Dataset entries

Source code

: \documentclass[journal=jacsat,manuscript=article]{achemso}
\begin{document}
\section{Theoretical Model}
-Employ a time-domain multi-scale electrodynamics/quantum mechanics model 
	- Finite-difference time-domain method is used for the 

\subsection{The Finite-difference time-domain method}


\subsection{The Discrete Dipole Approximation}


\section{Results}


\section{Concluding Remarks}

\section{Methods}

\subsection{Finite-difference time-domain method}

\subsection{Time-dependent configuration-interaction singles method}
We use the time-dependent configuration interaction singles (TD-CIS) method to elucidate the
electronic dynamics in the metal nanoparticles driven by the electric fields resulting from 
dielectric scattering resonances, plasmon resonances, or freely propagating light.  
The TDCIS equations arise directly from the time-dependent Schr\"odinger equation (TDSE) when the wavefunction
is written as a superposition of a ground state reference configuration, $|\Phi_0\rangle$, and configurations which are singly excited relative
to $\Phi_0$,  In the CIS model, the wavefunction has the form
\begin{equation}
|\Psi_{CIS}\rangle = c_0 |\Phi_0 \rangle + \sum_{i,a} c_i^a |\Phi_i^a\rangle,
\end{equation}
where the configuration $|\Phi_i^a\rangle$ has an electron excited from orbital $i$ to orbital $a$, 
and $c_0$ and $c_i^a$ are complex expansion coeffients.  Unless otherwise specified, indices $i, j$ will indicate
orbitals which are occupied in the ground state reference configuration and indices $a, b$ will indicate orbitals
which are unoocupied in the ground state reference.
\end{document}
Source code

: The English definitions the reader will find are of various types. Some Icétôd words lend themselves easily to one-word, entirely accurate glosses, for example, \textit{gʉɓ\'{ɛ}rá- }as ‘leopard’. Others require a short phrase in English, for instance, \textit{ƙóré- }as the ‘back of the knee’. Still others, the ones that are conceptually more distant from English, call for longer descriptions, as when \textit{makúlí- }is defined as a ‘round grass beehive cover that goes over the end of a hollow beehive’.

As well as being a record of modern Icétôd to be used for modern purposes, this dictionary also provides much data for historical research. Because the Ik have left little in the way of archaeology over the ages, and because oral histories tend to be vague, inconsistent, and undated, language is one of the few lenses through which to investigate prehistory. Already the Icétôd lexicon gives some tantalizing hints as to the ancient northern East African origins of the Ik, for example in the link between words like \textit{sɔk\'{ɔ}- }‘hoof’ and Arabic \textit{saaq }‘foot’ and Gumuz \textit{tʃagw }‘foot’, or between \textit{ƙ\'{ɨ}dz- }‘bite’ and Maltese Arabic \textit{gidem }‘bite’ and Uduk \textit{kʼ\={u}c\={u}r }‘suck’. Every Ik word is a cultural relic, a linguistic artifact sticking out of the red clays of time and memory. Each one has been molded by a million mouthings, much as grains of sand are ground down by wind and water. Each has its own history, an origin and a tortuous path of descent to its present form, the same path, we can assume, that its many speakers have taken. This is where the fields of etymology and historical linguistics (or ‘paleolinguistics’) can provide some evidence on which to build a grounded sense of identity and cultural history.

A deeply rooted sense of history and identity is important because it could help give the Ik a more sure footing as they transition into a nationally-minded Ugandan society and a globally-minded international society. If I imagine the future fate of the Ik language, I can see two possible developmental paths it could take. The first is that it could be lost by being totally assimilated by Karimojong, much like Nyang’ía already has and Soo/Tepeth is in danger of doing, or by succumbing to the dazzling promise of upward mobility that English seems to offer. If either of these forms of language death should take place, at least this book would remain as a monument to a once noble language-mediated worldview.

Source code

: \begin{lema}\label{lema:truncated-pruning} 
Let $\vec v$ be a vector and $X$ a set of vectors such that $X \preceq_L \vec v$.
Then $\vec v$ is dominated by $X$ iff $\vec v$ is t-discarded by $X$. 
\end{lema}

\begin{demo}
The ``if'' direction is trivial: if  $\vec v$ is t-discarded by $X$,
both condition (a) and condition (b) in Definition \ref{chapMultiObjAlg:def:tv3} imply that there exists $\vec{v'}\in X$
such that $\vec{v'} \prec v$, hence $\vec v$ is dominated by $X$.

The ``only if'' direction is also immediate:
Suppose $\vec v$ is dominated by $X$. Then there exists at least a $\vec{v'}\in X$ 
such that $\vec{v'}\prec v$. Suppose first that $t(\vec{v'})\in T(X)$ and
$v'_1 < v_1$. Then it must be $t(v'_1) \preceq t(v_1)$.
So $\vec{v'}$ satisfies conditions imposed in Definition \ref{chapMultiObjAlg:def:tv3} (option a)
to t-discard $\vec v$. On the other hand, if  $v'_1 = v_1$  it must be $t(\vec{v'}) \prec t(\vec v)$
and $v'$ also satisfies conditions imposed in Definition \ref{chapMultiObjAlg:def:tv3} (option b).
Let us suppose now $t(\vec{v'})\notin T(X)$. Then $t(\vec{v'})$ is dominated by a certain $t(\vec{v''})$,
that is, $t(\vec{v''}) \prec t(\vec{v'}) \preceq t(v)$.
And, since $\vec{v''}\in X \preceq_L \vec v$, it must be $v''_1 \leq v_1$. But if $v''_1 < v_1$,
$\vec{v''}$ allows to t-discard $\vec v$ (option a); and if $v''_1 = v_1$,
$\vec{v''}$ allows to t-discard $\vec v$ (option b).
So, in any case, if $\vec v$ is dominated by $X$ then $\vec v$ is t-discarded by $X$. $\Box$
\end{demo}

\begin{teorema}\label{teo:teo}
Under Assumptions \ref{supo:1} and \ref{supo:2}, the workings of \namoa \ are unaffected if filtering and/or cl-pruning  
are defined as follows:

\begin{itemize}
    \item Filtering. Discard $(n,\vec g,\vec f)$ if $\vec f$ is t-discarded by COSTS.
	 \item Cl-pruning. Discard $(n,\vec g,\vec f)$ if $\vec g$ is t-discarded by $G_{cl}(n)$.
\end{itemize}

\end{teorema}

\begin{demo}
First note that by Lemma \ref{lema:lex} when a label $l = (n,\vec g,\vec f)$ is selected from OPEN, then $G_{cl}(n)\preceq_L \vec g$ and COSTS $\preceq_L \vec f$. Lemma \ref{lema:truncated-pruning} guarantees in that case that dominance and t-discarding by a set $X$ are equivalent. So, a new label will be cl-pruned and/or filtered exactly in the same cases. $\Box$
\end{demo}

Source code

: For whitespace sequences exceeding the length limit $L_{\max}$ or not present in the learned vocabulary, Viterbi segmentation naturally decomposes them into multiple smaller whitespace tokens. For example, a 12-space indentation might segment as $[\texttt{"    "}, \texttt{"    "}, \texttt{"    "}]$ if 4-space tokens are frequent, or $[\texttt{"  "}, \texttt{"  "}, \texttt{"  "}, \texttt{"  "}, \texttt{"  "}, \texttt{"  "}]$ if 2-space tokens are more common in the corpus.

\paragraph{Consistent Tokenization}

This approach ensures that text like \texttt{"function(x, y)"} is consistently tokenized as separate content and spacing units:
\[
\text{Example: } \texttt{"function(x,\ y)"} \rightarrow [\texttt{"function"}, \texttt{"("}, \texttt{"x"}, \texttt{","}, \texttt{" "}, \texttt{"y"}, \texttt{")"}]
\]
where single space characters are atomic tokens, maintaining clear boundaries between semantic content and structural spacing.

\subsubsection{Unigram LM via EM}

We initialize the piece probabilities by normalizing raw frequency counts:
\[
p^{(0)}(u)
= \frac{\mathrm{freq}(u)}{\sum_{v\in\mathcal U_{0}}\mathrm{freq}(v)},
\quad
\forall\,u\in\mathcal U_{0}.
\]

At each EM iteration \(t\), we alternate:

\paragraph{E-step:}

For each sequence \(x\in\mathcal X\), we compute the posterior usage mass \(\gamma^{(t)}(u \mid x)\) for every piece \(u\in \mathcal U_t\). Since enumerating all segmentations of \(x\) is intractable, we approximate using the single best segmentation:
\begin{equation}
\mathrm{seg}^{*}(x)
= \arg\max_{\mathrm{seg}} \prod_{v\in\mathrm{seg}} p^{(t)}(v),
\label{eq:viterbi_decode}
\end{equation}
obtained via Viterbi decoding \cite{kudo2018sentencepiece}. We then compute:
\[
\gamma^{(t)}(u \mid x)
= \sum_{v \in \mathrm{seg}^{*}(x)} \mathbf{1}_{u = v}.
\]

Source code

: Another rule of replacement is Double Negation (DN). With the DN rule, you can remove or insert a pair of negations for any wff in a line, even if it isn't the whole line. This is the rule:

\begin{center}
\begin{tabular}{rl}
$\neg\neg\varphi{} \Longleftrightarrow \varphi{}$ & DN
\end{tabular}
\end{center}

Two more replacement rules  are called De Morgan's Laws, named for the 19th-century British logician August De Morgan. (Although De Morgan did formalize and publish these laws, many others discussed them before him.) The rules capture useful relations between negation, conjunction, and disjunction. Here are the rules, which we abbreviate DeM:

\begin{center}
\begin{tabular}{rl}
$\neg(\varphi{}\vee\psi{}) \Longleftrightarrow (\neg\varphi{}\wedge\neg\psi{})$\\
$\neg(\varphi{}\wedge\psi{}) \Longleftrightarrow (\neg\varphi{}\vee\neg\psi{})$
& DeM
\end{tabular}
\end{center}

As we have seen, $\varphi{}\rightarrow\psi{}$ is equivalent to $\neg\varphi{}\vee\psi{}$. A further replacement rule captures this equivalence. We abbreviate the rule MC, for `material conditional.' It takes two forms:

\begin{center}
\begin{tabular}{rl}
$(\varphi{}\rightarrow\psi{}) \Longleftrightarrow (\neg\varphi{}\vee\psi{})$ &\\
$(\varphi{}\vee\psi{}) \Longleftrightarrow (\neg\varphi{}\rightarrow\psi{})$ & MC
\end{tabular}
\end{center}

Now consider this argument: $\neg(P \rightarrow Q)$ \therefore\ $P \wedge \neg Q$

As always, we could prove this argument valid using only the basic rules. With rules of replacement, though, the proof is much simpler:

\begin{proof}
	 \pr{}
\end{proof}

Task brief: Transcribe, word for word, the data above from its first line through the line with "and $c_0$ and", and include nothing else.

Solution:
Source code

: \documentclass[journal=jacsat,manuscript=article]{achemso}
\begin{document}
\section{Theoretical Model}
-Employ a time-domain multi-scale electrodynamics/quantum mechanics model 
	- Finite-difference time-domain method is used for the 

\subsection{The Finite-difference time-domain method}


\subsection{The Discrete Dipole Approximation}


\section{Results}


\section{Concluding Remarks}

\section{Methods}

\subsection{Finite-difference time-domain method}

\subsection{Time-dependent configuration-interaction singles method}
We use the time-dependent configuration interaction singles (TD-CIS) method to elucidate the
electronic dynamics in the metal nanoparticles driven by the electric fields resulting from 
dielectric scattering resonances, plasmon resonances, or freely propagating light.  
The TDCIS equations arise directly from the time-dependent Schr\"odinger equation (TDSE) when the wavefunction
is written as a superposition of a ground state reference configuration, $|\Phi_0\rangle$, and configurations which are singly excited relative
to $\Phi_0$,  In the CIS model, the wavefunction has the form
\begin{equation}
|\Psi_{CIS}\rangle = c_0 |\Phi_0 \rangle + \sum_{i,a} c_i^a |\Phi_i^a\rangle,
\end{equation}
where the configuration $|\Phi_i^a\rangle$ has an electron excited from orbital $i$ to orbital $a$, 
and $c_0$ and $c_i^a$ are complex expansion coeffients.  Unless otherwise specified, indices $i, j$ will indicate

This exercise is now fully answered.